| Description of the task |
State the number of lines in these records holding "inch". Say nothing more.

(Saved data entries)
=== Section Start ===
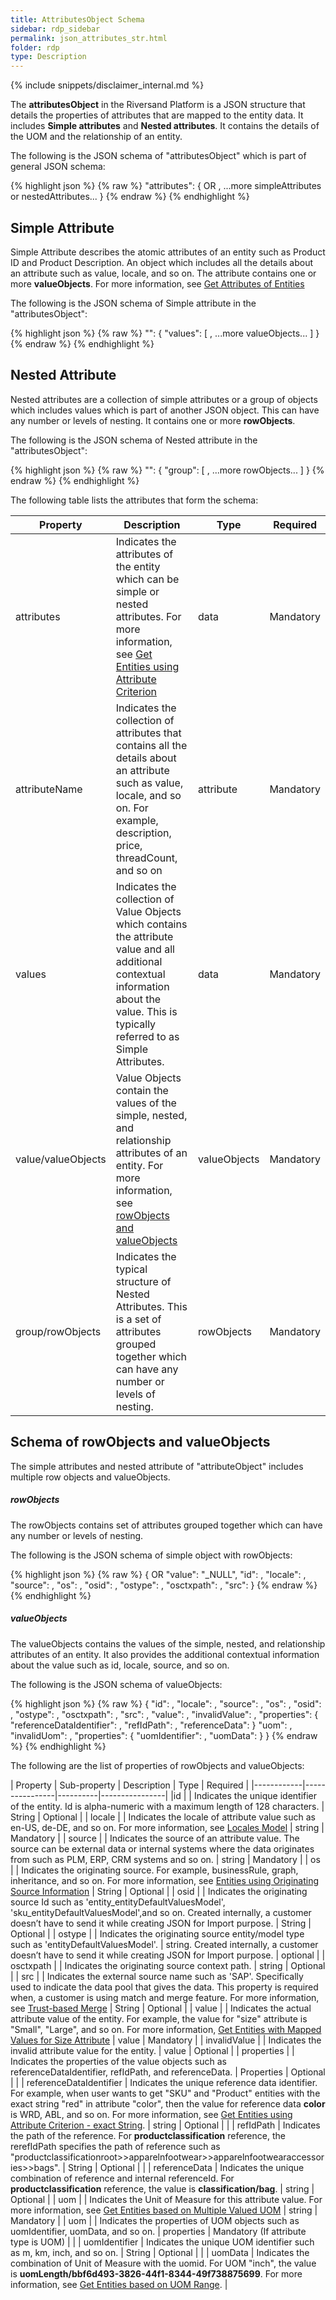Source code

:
```yaml
---
title: AttributesObject Schema
sidebar: rdp_sidebar
permalink: json_attributes_str.html
folder: rdp
type: Description
---
```


{% include snippets/disclaimer_internal.md %} 

The **attributesObject** in the Riversand Platform is a JSON structure that details the properties of attributes that are mapped to the entity data. It includes **Simple attributes** and **Nested attributes**. It contains the details of the UOM and the relationship of an entity. 

The following is the JSON schema of "attributesObject" which is part of general JSON schema:

{% highlight json %}
{% raw %}
"attributes": {
  <simpleAttribute> OR <nestedAttribute>,
  ...more simpleAttributes or nestedAttributes...
}
{% endraw %}
{% endhighlight %}

## Simple Attribute 

Simple Attribute describes the atomic attributes of an entity such as Product ID and Product Description. An object which includes all the details about an attribute such as value, locale, and so on. The attribute contains one or more **valueObjects**. For more information, see [Get Attributes of Entities](api_app_get_entity_scenario6.html)

The following is the JSON schema of Simple attribute in the "attributesObject":

{% highlight json %}
{% raw %}
"<attributeName>": {
  "values": [
    <valueObject>,
    ...more valueObjects...
  ]
}
{% endraw %}
{% endhighlight %}

## Nested Attribute 

Nested attributes are a collection of simple attributes or a group of objects which includes values which is part of another JSON object. This can have any number or levels of nesting. It contains one or more **rowObjects**.

The following is the JSON schema of Nested attribute in the "attributesObject":


{% highlight json %}
{% raw %}
"<attributeName>": {
  "group": [
    <rowObject>,
    ...more rowObjects...
  ]
}
{% endraw %}
{% endhighlight %}

The following table lists the attributes that form the schema:

| Property |	Description	| Type |	Required |
|-----------|-----------------|----------|----------------|
| attributes | Indicates the attributes of the entity which can be simple or nested attributes. For more information, see [Get Entities using Attribute Criterion](api_app_get_entity_scenario39.html) | data | Mandatory |
| attributeName | Indicates the collection of attributes that contains all the details about an attribute such as value, locale, and so on. For example, description, price, threadCount, and so on|	attribute	| Mandatory |
| values | Indicates the collection of Value Objects which contains the attribute value and all additional contextual information about the value. This is typically referred to as Simple Attributes. | data | Mandatory | 
| value/valueObjects | Value Objects contain the values of the simple, nested, and relationship attributes of an entity. For more information, see [rowObjects and valueObjects](#schema-of-rowobjects-and-valueobjects) | valueObjects | Mandatory | 
|  group/rowObjects | Indicates the typical structure of Nested Attributes. This is a set of attributes grouped together which can have any number or levels of nesting. | rowObjects | Mandatory | 

## Schema of rowObjects and valueObjects

The simple attributes and nested attribute of "attributeObject" includes multiple row objects and valueObjects. 

##### rowObjects

The rowObjects contains set of attributes grouped together which can have any number or levels of nesting.

The following is the JSON schema of simple object with rowObjects:

{% highlight json %}
{% raw %}
{
  <simpleAttribute> OR "value": "_NULL",
  "id": <string>,
  "locale": <string>,
  "source": <string>,
  "os": <string>,
  "osid": <string>,
  "ostype": <string>,
  "osctxpath": <string>,
  "src": <string>
}
{% endraw %}
{% endhighlight %}

##### valueObjects

The valueObjects contains the values of the simple, nested, and relationship attributes of an entity. It also provides the additional contextual information about the value such as id, locale, source, and so on.
 
The following is the JSON schema of valueObjects:

{% highlight json %}
{% raw %}
{
  "id": <string>,
  "locale": <string>,
  "source": <string>,
  "os": <string>,
  "osid": <string>,
  "ostype": <string>,
  "osctxpath": <string>,
  "src": <string>,
  "value": <primitive>,
  "invalidValue": <primitive>,
  "properties": {
    "referenceDataIdentifier": <string>,
    "refIdPath": <string>,
    "referenceData": <string>
  }
  "uom": <string>,
  "invalidUom": <primitive>,
  "properties": {
    "uomIdentifier": <string>,
    "uomData": <string>
  }
}
{% endraw %}
{% endhighlight %}

The following are the list of properties of rowObjects and valueObjects:

| Property |	Sub-property | Description	| Type |	Required |
|------------|----------------|----------|----------------|
|id |  | Indicates the unique identifier of the entity. Id is alpha-numeric with a maximum length of 128 characters. | String	| Optional |
| locale | |  Indicates the locale of attribute value such as en-US, de-DE, and so on. For more information, see [Locales Model](api_locale_data_model.html) | string | Mandatory | 
| source | |  Indicates the source of an attribute value. The source can be external data or internal systems where the data originates from such as PLM, ERP, CRM systems and so on.  | string | Mandatory | 
| os |  | Indicates the originating source. For example, businessRule, graph, inheritance, and so on. For more information, see [Entities using Originating Source Information](api_app_get_entity_scenario26.html) | String	| Optional |
| osid | | 	Indicates the originating source Id such as 'entity_entityDefaultValuesModel', 'sku_entityDefaultValuesModel',and so on. Created internally, a customer doesn’t have to send it while creating JSON for Import purpose. | String	| Optional |
| ostype | | Indicates the originating source entity/model type such as 'entityDefaultValuesModel'.  | string. Created internally, a customer doesn’t have to send it while creating JSON for Import purpose. | optional | 
| osctxpath | |  Indicates the originating source context path. | string  | Optional |
| src |  | Indicates the external source name such as 'SAP'. Specifically used to indicate the data pool that gives the data. This property is required when, a customer is using match and merge feature. For more information, see [Trust-based Merge](/{{site.data.rdp_links_version.APP}}/rdp_feature_trust_matrix.html) | String | Optional |
| value |  | Indicates the actual attribute value of the entity. For example, the value for "size" attribute is "Small", "Large", and so on. For more information, [Get Entities with Mapped Values for Size Attribute](api_app_get_mapped_self.html) | value | Mandatory |
| invalidValue | |  Indicates the invalid attribute value for the entity. | value | Optional |
| properties |  | Indicates the properties of the value objects such as referenceDataIdentifier, refIdPath, and referenceData.  | Properties | Optional |
|  | referenceDataIdentifier | Indicates the unique reference data identifier. For example, when user wants to get "SKU" and "Product" entities with the exact string "red" in attribute "color", then the value for reference data **color** is WRD, ABL, and so on. For more information, see [Get Entities using Attribute Criterion - exact String](api_app_get_entity_scenario19.html). | string | Optional |
|  | refIdPath | Indicates the path of the reference. For **productclassification** reference, the rerefIdPath specifies the path of reference such as "productclassificationroot>>apparelnfootwear>>apparelnfootwearaccessories>>bags". | String  | Optional |
| | referenceData | Indicates the unique combination of reference and internal referenceId. For **productclassification** reference, the value is **classification/bag**. | string | Optional |
| uom |  | Indicates the Unit of Measure for this attribute value. For more information, see [Get Entities based on Multiple Valued UOM](api_sch_uom_multiple_value.html) | string | Mandatory  |
| uom |  | Indicates the properties of UOM objects such as uomIdentifier, uomData, and so on. | properties | Mandatory (If attribute type is UOM) |
| | uomIdentifier | Indicates the unique UOM identifier such as m, km, inch, and so on. | String | Optional |
| | uomData |  Indicates the combination of Unit of Measure with the uomid. For UOM "inch", the value is **uomLength/bbf6d493-3826-44f1-8344-49f738875699**. For more information, see [Get Entities based on UOM Range](api_sch_uom_range.html). |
=== Section End ===
| Result of the task |
2